Could you explain this process of testing the pallet fork freedom a bit more? Would moving the pallet fork in this way with an oiler break the pivots, or distort the pallet arms?

With a fine oiler, like a red or black one, the tip is so fine that it is unlikely to be able to break the pivots. Anyway, we're talking about being very gentle here. 

Refitting a pallet fork is not really difficult. Make sure that you have the fork the right way up. Using your tweezers, hold it by the arbor and seat the bottom pivot into the jewel hole. Try to get it as upright as possible, making sure that the pallet jewels are in the same plane as the teeth of the escape wheel. Next, carefully position the pallet bridge/cock over the fork and hover above it, trying to align the jewel over the upper pivot and aligning the screw hole and locating pins as well. Then lower it. Sometimes you'll get a "hole-in-one". If not, use a pegwood stick to apply gentle downwards pressure on the bridge/cock. Then using your fine oiler, gently nudge the fork till you feel the plate drop home. While maintaining pressure on the plate, get one of the screws in but only tighten it with the slightestamount of force. Get the second screw in a similar manner. Then test the fork by moving it left and right, then up and down. If everything feels right, tighten the screws a little more and test again. I everything is good then tighten it fully.
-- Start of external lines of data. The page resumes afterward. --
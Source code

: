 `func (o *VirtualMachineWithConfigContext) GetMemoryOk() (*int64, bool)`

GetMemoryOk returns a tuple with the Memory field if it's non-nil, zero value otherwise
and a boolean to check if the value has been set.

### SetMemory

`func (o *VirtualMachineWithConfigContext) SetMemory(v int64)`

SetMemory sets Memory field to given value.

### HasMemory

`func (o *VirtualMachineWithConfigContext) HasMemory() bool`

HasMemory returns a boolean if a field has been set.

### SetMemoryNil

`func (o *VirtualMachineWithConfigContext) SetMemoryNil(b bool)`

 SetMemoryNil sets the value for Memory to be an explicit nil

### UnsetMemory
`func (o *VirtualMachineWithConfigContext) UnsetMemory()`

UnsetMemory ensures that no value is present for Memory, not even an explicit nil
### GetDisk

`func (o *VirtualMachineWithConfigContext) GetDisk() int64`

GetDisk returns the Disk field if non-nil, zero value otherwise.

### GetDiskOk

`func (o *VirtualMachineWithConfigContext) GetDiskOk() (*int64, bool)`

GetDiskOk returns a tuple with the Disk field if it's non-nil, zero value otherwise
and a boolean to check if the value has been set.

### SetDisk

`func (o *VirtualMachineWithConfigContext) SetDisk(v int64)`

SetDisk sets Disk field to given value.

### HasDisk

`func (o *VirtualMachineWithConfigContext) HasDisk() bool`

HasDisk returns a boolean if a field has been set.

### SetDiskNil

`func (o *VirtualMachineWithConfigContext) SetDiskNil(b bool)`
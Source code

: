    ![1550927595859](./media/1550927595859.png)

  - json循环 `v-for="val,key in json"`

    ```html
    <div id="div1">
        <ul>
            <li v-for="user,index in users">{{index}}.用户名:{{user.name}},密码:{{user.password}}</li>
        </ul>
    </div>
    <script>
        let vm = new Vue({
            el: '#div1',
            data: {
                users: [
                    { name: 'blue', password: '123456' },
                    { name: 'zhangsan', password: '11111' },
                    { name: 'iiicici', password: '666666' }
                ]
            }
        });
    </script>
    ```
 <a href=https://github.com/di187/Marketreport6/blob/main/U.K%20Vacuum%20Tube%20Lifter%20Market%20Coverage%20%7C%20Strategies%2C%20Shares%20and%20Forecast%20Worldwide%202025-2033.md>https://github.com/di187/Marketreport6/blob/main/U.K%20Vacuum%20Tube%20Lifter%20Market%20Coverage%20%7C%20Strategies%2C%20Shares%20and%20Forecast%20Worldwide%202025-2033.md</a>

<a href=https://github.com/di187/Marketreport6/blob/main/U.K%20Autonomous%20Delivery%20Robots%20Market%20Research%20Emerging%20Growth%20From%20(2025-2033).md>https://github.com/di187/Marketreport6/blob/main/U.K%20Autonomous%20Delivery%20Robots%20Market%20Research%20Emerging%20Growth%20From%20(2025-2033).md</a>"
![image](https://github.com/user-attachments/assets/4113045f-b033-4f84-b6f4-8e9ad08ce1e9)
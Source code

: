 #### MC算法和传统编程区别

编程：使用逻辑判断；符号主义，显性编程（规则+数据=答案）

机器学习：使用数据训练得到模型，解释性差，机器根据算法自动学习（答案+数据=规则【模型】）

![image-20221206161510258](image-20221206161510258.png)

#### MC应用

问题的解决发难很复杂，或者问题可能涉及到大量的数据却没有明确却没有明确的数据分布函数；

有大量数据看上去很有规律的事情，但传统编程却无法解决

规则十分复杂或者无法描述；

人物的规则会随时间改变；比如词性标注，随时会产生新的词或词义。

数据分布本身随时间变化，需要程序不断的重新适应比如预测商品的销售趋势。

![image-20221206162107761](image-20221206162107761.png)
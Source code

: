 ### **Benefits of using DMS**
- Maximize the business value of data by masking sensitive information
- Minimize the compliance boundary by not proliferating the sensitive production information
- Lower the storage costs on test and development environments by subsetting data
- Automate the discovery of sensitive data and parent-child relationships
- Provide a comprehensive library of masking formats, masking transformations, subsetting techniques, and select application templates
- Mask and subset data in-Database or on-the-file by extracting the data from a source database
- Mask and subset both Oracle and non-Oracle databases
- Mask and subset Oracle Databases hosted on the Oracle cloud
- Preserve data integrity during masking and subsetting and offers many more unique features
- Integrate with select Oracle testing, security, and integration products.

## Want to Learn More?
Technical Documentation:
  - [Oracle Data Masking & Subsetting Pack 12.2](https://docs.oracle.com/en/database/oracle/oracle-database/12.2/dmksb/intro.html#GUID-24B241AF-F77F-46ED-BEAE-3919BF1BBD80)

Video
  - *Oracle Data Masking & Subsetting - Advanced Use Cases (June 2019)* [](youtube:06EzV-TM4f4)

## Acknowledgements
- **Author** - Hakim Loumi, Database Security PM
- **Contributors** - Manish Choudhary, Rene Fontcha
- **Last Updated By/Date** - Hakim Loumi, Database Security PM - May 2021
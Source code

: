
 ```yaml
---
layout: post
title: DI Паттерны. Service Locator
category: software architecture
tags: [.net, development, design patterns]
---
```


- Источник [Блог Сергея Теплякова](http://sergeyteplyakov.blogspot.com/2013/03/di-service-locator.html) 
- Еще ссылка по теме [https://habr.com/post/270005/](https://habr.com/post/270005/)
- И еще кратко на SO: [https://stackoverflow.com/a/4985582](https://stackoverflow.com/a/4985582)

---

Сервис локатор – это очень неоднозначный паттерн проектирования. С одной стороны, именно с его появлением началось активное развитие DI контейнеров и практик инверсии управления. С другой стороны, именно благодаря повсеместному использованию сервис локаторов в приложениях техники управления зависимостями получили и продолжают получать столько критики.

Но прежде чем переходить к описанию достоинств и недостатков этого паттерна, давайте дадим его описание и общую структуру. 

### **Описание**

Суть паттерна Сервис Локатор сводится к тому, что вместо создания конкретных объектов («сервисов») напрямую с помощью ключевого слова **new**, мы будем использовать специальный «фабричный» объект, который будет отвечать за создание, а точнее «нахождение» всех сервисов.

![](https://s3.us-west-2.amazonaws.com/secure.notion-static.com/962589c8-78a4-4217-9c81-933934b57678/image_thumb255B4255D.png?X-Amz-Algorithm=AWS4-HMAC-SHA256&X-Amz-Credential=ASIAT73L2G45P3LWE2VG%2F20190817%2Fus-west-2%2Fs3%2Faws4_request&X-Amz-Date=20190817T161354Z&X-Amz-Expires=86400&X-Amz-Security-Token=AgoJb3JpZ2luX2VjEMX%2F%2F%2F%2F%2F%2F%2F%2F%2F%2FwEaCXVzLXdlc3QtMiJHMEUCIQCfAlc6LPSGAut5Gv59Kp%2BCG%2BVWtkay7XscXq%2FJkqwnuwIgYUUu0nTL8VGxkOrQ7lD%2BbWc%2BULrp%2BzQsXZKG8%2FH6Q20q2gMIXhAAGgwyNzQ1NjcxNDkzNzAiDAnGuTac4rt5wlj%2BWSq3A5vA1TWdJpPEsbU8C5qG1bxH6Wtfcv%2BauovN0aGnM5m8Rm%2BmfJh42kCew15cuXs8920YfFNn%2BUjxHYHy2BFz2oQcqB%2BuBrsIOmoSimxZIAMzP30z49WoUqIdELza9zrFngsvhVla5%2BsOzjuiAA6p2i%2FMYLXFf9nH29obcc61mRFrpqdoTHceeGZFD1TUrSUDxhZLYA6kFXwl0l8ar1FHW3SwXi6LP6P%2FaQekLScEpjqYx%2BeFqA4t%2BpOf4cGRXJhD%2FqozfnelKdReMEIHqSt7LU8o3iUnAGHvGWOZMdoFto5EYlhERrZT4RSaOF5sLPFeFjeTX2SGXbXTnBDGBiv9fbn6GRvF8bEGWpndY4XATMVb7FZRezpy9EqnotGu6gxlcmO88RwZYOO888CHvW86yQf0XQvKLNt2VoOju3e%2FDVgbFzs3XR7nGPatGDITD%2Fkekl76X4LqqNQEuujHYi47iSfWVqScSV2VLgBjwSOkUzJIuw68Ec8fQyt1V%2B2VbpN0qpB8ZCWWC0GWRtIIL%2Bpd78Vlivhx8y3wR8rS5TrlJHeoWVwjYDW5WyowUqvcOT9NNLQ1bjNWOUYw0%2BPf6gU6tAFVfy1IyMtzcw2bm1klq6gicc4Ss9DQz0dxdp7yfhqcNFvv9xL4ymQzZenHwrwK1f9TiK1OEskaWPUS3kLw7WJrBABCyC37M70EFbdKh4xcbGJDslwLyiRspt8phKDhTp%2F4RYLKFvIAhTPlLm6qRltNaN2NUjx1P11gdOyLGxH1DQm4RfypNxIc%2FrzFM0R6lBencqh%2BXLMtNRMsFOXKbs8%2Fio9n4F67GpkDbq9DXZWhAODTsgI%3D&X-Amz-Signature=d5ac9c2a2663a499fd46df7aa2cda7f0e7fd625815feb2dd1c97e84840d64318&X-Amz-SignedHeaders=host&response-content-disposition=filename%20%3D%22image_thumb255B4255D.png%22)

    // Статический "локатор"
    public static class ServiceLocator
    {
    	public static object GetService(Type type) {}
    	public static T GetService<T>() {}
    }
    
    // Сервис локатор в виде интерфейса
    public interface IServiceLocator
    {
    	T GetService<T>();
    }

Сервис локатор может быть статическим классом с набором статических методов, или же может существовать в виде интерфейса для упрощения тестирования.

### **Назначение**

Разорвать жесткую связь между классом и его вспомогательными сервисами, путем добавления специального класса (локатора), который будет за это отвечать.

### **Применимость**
With good lighting and sufficient magnification, you should be able to refit a pallet in less than a minute. I recently became proficient in using a stereo microscope and I have to admit that it makes everything so much easier.

Maybe you could start practicing on pocket watches first, as the pivots of a pocket watch are more robust. Then advance to Russian watches, as their pivots are really strong.

Nobody gets it the first time. Practice until it becomes second nature. Good luck!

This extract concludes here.